Alfredo Coutiño, director for Latin America at Moody’s Analytics: “The economic prospects for Latin America in 2020 are of a mild recovery from the 2019 stagnation. However, the outlook is subject to internal and external risks that could deviate the region’s growth to the downside. On the internal front, the region’s performance still depends heavily on structural changes that increase production capacity. The advance or recoil of the reform process depends on the political leadership of governments to continue deepening the modernization and on the risk of leftist governments against free-market policies. On the external front, the main risk comes from the possibility of a more pronounced global deceleration or even recession, followed by persistent trade protectionism and more recently from the coronavirus outbreak. All these three factors have the potential to affect economic activity around the world, mainly through trade and investment flows. Obviously, Latin America could get the hit through those two channels. Regarding social conflicts, the cases of Peru, Ecuador, Chile, Bolivia and Colombia seem to have lost intensity, and the probability of new cases remains low.

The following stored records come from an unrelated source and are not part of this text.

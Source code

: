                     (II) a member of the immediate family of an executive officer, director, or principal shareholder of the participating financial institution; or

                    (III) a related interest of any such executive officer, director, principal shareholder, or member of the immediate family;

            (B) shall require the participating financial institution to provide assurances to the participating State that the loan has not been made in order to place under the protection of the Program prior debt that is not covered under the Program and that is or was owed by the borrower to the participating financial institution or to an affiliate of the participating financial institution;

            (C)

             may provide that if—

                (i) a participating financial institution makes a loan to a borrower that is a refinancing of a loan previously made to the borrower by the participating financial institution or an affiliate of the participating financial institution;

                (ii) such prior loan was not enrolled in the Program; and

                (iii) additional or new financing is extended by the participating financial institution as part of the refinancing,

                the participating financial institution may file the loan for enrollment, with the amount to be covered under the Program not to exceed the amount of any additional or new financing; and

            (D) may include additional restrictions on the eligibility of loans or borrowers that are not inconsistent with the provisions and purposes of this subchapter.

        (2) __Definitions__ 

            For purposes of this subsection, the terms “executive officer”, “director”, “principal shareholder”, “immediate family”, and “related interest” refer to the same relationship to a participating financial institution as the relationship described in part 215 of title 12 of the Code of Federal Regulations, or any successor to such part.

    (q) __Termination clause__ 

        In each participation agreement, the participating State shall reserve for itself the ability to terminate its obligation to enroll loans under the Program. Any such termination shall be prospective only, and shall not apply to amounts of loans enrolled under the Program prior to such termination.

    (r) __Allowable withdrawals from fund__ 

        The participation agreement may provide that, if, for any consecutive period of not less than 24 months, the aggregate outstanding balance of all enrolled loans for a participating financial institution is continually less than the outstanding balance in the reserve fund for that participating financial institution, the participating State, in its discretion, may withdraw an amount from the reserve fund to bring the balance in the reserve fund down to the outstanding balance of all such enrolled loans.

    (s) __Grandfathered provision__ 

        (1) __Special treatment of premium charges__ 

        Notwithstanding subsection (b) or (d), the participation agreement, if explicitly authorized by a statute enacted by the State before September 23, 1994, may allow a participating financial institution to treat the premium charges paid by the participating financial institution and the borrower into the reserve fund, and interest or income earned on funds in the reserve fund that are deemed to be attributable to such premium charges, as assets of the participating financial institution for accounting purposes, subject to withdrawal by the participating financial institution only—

Moreover, the damage caused by those social cases was already reflected in 2019 poor performance, and it is expected to be reduced in 2020, unless a major eruption shows up. The main structural problem continues to be the lack of productive investment, which has affected the region’s production capacity. Fortunately, Brazil seems to be taking the lead again, while Mexico does not show significant improvement. Under normal conditions, Latin America will grow around 1.5 percent this year, but the materialization of risks could bring growth down to below 1 percent.”